═════ INPUT DATA ═════

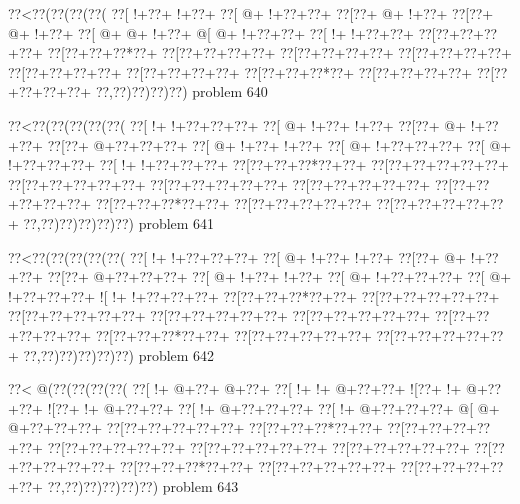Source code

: \vbox{\vbox{\goo
\0??<\0??(\0??(\0??(\0??(
\0??[\- !+\0??+\- !+\0??+
\0??[\- @+\- !+\0??+\0??+
\0??[\0??+\- @+\- !+\0??+
\0??[\0??+\- @+\- !+\0??+
\0??[\- @+\- @+\- !+\0??+
\- @[\- @+\- !+\0??+\0??+
\0??[\- !+\- !+\0??+\0??+
\0??[\0??+\0??+\0??+\0??+
\0??[\0??+\0??+\0??*\0??+
\0??[\0??+\0??+\0??+\0??+
\0??[\0??+\0??+\0??+\0??+
\0??[\0??+\0??+\0??+\0??+
\0??[\0??+\0??+\0??+\0??+
\0??[\0??+\0??+\0??+\0??+
\0??[\0??+\0??+\0??*\0??+
\0??[\0??+\0??+\0??+\0??+
\0??[\0??+\0??+\0??+\0??+
\0??,\0??)\0??)\0??)\0??)
}
\hfil problem 640\hfil\break
}

\vbox{\vbox{\goo
\0??<\0??(\0??(\0??(\0??(\0??(
\0??[\- !+\- !+\0??+\0??+\0??+
\0??[\- @+\- !+\0??+\- !+\0??+
\0??[\0??+\- @+\- !+\0??+\0??+
\0??[\0??+\- @+\0??+\0??+\0??+
\0??[\- @+\- !+\0??+\- !+\0??+
\0??[\- @+\- !+\0??+\0??+\0??+
\0??[\- @+\- !+\0??+\0??+\0??+
\0??[\- !+\- !+\0??+\0??+\0??+
\0??[\0??+\0??+\0??*\0??+\0??+
\0??[\0??+\0??+\0??+\0??+\0??+
\0??[\0??+\0??+\0??+\0??+\0??+
\0??[\0??+\0??+\0??+\0??+\0??+
\0??[\0??+\0??+\0??+\0??+\0??+
\0??[\0??+\0??+\0??+\0??+\0??+
\0??[\0??+\0??+\0??*\0??+\0??+
\0??[\0??+\0??+\0??+\0??+\0??+
\0??[\0??+\0??+\0??+\0??+\0??+
\0??,\0??)\0??)\0??)\0??)\0??)
}
\hfil problem 641\hfil\break
}

\vbox{\vbox{\goo
\0??<\0??(\0??(\0??(\0??(\0??(
\0??[\- !+\- !+\0??+\0??+\0??+
\0??[\- @+\- !+\0??+\- !+\0??+
\0??[\0??+\- @+\- !+\0??+\0??+
\0??[\0??+\- @+\0??+\0??+\0??+
\0??[\- @+\- !+\0??+\- !+\0??+
\0??[\- @+\- !+\0??+\0??+\0??+
\0??[\- @+\- !+\0??+\0??+\0??+
\- ![\- !+\- !+\0??+\0??+\0??+
\0??[\0??+\0??+\0??*\0??+\0??+
\0??[\0??+\0??+\0??+\0??+\0??+
\0??[\0??+\0??+\0??+\0??+\0??+
\0??[\0??+\0??+\0??+\0??+\0??+
\0??[\0??+\0??+\0??+\0??+\0??+
\0??[\0??+\0??+\0??+\0??+\0??+
\0??[\0??+\0??+\0??*\0??+\0??+
\0??[\0??+\0??+\0??+\0??+\0??+
\0??[\0??+\0??+\0??+\0??+\0??+
\0??,\0??)\0??)\0??)\0??)\0??)
}
\hfil problem 642\hfil\break
}

\vbox{\vbox{\goo
\0??<\- @(\0??(\0??(\0??(\0??(
\0??[\- !+\- @+\0??+\- @+\0??+
\0??[\- !+\- !+\- @+\0??+\0??+
\- ![\0??+\- !+\- @+\0??+\0??+
\- ![\0??+\- !+\- @+\0??+\0??+
\0??[\- !+\- @+\0??+\0??+\0??+
\0??[\- !+\- @+\0??+\0??+\0??+
\- @[\- @+\- @+\0??+\0??+\0??+
\0??[\0??+\0??+\0??+\0??+\0??+
\0??[\0??+\0??+\0??*\0??+\0??+
\0??[\0??+\0??+\0??+\0??+\0??+
\0??[\0??+\0??+\0??+\0??+\0??+
\0??[\0??+\0??+\0??+\0??+\0??+
\0??[\0??+\0??+\0??+\0??+\0??+
\0??[\0??+\0??+\0??+\0??+\0??+
\0??[\0??+\0??+\0??*\0??+\0??+
\0??[\0??+\0??+\0??+\0??+\0??+
\0??[\0??+\0??+\0??+\0??+\0??+
\0??,\0??)\0??)\0??)\0??)\0??)
}
\hfil problem 643\hfil\break
}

═════

THE TASK
Please reproduce all the material exactly. Pictures stay out of the copy.

TASK OUTPUT
Source code

: \vbox{\vbox{\goo
\0??<\0??(\0??(\0??(\0??(
\0??[\- !+\0??+\- !+\0??+
\0??[\- @+\- !+\0??+\0??+
\0??[\0??+\- @+\- !+\0??+
\0??[\0??+\- @+\- !+\0??+
\0??[\- @+\- @+\- !+\0??+
\- @[\- @+\- !+\0??+\0??+
\0??[\- !+\- !+\0??+\0??+
\0??[\0??+\0??+\0??+\0??+
\0??[\0??+\0??+\0??*\0??+
\0??[\0??+\0??+\0??+\0??+
\0??[\0??+\0??+\0??+\0??+
\0??[\0??+\0??+\0??+\0??+
\0??[\0??+\0??+\0??+\0??+
\0??[\0??+\0??+\0??+\0??+
\0??[\0??+\0??+\0??*\0??+
\0??[\0??+\0??+\0??+\0??+
\0??[\0??+\0??+\0??+\0??+
\0??,\0??)\0??)\0??)\0??)
}
\hfil problem 640\hfil\break
}

\vbox{\vbox{\goo
\0??<\0??(\0??(\0??(\0??(\0??(
\0??[\- !+\- !+\0??+\0??+\0??+
\0??[\- @+\- !+\0??+\- !+\0??+
\0??[\0??+\- @+\- !+\0??+\0??+
\0??[\0??+\- @+\0??+\0??+\0??+
\0??[\- @+\- !+\0??+\- !+\0??+
\0??[\- @+\- !+\0??+\0??+\0??+
\0??[\- @+\- !+\0??+\0??+\0??+
\0??[\- !+\- !+\0??+\0??+\0??+
\0??[\0??+\0??+\0??*\0??+\0??+
\0??[\0??+\0??+\0??+\0??+\0??+
\0??[\0??+\0??+\0??+\0??+\0??+
\0??[\0??+\0??+\0??+\0??+\0??+
\0??[\0??+\0??+\0??+\0??+\0??+
\0??[\0??+\0??+\0??+\0??+\0??+
\0??[\0??+\0??+\0??*\0??+\0??+
\0??[\0??+\0??+\0??+\0??+\0??+
\0??[\0??+\0??+\0??+\0??+\0??+
\0??,\0??)\0??)\0??)\0??)\0??)
}
\hfil problem 641\hfil\break
}

\vbox{\vbox{\goo
\0??<\0??(\0??(\0??(\0??(\0??(
\0??[\- !+\- !+\0??+\0??+\0??+
\0??[\- @+\- !+\0??+\- !+\0??+
\0??[\0??+\- @+\- !+\0??+\0??+
\0??[\0??+\- @+\0??+\0??+\0??+
\0??[\- @+\- !+\0??+\- !+\0??+
\0??[\- @+\- !+\0??+\0??+\0??+
\0??[\- @+\- !+\0??+\0??+\0??+
\- ![\- !+\- !+\0??+\0??+\0??+
\0??[\0??+\0??+\0??*\0??+\0??+
\0??[\0??+\0??+\0??+\0??+\0??+
\0??[\0??+\0??+\0??+\0??+\0??+
\0??[\0??+\0??+\0??+\0??+\0??+
\0??[\0??+\0??+\0??+\0??+\0??+
\0??[\0??+\0??+\0??+\0??+\0??+
\0??[\0??+\0??+\0??*\0??+\0??+
\0??[\0??+\0??+\0??+\0??+\0??+
\0??[\0??+\0??+\0??+\0??+\0??+
\0??,\0??)\0??)\0??)\0??)\0??)
}
\hfil problem 642\hfil\break
}

\vbox{\vbox{\goo
\0??<\- @(\0??(\0??(\0??(\0??(
\0??[\- !+\- @+\0??+\- @+\0??+
\0??[\- !+\- !+\- @+\0??+\0??+
\- ![\0??+\- !+\- @+\0??+\0??+
\- ![\0??+\- !+\- @+\0??+\0??+
\0??[\- !+\- @+\0??+\0??+\0??+
\0??[\- !+\- @+\0??+\0??+\0??+
\- @[\- @+\- @+\0??+\0??+\0??+
\0??[\0??+\0??+\0??+\0??+\0??+
\0??[\0??+\0??+\0??*\0??+\0??+
\0??[\0??+\0??+\0??+\0??+\0??+
\0??[\0??+\0??+\0??+\0??+\0??+
\0??[\0??+\0??+\0??+\0??+\0??+
\0??[\0??+\0??+\0??+\0??+\0??+
\0??[\0??+\0??+\0??+\0??+\0??+
\0??[\0??+\0??+\0??*\0??+\0??+
\0??[\0??+\0??+\0??+\0??+\0??+
\0??[\0??+\0??+\0??+\0??+\0??+
\0??,\0??)\0??)\0??)\0??)\0??)
}
\hfil problem 643\hfil\break
}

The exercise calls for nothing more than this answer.